Diana estaba atrapada. Por un lado, tenía la evidencia de que Harry era hijo de Charles, pero también tenía la prueba de la porfiria, una condición que debía permanecer en secreto. Cuando su abogado, Anthony Reeves, la convocó para discutir el asunto, le dieron una opción clara: mantener los resultados de ADN en secreto a cambio de que los rumores de paternidad cesaran. Diana no tenía otra opción que mantener la privacidad para proteger a Harry de la acusación de ser ilegítimo, pero no podía dejar que el palacio siguiera manipulando la verdad.
Tres semanas después, durante una reunión de mediación del divorcio, un abogado de Charles mencionó de manera velada la paternidad de Harry.
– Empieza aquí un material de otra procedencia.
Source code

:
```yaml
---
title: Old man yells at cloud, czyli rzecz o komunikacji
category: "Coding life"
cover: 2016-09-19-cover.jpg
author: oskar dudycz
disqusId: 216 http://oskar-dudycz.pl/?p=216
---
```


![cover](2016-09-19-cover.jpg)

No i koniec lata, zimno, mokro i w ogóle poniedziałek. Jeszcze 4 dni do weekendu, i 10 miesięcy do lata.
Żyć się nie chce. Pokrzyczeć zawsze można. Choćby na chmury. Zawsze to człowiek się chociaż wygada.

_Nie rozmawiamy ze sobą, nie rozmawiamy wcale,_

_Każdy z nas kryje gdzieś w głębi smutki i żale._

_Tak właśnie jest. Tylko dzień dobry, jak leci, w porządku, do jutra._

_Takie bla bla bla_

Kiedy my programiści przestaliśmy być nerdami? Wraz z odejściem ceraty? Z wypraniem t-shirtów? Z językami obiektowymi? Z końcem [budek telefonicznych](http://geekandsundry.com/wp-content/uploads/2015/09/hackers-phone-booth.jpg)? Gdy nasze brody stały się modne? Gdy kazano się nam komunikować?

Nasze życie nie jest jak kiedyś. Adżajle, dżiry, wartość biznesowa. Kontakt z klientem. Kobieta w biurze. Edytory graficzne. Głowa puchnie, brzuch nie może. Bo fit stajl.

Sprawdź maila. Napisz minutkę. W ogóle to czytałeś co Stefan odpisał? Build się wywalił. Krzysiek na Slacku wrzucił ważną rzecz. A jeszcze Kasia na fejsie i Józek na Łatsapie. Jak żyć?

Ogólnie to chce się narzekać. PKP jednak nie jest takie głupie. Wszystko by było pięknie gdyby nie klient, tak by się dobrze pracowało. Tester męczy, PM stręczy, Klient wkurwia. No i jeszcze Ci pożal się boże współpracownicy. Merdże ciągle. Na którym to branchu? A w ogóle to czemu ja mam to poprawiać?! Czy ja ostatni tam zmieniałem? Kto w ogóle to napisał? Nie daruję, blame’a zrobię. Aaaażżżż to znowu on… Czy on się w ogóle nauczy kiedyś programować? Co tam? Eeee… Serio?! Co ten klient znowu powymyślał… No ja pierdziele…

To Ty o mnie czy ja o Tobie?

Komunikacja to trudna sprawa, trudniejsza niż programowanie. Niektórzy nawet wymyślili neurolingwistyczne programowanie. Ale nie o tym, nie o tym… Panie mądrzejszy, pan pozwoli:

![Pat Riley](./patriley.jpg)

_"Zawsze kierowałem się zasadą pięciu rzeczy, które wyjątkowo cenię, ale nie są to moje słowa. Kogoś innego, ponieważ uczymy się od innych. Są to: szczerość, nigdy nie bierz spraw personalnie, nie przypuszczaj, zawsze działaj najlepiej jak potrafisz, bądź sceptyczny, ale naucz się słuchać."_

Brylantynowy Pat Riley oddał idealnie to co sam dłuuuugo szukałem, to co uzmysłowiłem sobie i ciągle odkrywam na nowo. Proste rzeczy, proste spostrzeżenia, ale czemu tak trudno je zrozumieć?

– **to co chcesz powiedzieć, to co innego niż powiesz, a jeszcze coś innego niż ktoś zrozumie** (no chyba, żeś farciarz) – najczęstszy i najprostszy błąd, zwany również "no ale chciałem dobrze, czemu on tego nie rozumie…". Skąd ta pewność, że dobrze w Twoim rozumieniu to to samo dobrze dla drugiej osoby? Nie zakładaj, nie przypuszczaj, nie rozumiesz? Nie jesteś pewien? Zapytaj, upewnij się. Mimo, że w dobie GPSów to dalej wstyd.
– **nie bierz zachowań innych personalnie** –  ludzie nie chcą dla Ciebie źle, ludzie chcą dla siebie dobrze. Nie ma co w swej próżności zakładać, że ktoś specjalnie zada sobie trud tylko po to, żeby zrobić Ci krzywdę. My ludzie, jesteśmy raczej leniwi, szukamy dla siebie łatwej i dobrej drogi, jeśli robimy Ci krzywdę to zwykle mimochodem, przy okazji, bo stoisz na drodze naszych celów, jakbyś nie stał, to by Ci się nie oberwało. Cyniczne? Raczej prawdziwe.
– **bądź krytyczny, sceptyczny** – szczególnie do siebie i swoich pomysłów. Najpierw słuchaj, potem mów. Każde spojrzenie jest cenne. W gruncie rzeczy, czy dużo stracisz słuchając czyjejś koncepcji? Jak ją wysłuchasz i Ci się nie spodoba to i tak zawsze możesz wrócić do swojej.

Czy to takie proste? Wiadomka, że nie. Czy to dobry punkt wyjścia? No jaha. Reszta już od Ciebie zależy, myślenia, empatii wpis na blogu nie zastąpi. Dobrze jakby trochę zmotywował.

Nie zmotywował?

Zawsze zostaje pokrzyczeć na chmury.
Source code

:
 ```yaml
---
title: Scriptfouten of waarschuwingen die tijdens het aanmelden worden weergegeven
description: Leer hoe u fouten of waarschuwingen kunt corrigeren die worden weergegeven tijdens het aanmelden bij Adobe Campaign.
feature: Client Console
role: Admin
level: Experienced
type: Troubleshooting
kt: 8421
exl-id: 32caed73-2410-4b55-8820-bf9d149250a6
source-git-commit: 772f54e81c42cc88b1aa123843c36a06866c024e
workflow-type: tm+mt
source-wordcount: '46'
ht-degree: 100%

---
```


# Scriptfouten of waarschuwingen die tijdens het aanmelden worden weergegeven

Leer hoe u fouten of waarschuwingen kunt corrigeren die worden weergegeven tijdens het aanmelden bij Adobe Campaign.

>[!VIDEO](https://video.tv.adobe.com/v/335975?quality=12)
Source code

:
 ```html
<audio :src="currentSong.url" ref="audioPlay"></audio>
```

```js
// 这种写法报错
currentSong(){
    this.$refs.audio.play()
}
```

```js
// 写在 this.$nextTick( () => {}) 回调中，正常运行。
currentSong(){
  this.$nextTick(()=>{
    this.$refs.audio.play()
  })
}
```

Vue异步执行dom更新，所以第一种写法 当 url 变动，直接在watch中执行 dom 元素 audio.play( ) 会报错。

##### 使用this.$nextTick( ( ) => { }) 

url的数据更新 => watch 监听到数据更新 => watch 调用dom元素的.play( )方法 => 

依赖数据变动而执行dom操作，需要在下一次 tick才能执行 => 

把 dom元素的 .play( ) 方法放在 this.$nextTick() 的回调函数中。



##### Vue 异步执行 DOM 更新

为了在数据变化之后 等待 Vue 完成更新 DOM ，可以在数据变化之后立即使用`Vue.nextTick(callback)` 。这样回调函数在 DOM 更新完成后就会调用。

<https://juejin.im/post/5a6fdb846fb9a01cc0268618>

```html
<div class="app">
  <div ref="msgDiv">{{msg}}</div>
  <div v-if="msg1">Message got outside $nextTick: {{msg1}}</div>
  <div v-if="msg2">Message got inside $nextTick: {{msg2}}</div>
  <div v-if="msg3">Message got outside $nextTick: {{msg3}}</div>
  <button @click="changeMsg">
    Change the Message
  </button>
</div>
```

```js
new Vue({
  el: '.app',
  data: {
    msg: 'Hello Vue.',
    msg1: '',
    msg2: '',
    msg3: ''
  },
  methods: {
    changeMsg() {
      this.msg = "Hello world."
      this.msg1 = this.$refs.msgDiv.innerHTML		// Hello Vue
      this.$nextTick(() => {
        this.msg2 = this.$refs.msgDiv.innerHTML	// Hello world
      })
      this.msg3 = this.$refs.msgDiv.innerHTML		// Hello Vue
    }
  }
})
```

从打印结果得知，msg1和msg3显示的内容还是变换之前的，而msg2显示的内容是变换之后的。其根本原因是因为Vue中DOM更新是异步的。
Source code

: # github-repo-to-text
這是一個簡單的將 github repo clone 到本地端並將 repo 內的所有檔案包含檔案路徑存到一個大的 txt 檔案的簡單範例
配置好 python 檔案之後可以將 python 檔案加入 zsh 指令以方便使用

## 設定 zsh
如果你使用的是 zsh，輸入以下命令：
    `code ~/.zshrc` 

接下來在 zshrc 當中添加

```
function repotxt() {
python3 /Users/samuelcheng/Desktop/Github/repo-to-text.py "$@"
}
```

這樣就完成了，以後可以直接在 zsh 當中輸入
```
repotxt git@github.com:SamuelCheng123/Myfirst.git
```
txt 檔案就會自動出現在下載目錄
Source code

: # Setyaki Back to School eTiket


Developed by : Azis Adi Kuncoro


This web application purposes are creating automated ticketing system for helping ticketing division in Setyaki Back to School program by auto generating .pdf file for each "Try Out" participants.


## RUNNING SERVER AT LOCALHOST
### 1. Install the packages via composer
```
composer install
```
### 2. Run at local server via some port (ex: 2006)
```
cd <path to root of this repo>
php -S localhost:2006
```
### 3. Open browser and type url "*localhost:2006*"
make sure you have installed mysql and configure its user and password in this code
Inmediatamente, Anthony Reeves se levantó y dijo: “Mi clienta tiene pruebas documentadas de que el príncipe Charles es el padre biológico de Harry. Si continúan con este tema, entregaremos estas pruebas al tribunal y a la prensa”. La cuestión de la paternidad nunca volvió a ser mencionada.
Años después de la muerte de Diana, los resultados de la prueba de ADN fueron revisados como parte de las investigaciones sobre su vida y muerte. La condición genética de Harry fue notada, pero se mantuvo en privado, protegiendo su privacidad médica incluso después de la muerte de su madre.
El mayor legado de Diana fue su decisión de proteger a Harry con pruebas irrefutables. Su acción mostró que, a veces, lo más importante que una madre puede hacer es exigir la verdad, incluso cuando todos los demás prefieren que las cosas sigan sin cambios. Diana nunca dudó de su hijo, pero sabía que, al protegerlo con evidencia, le estaba dando la oportunidad de vivir libre de las mentiras y las manipulaciones del palacio.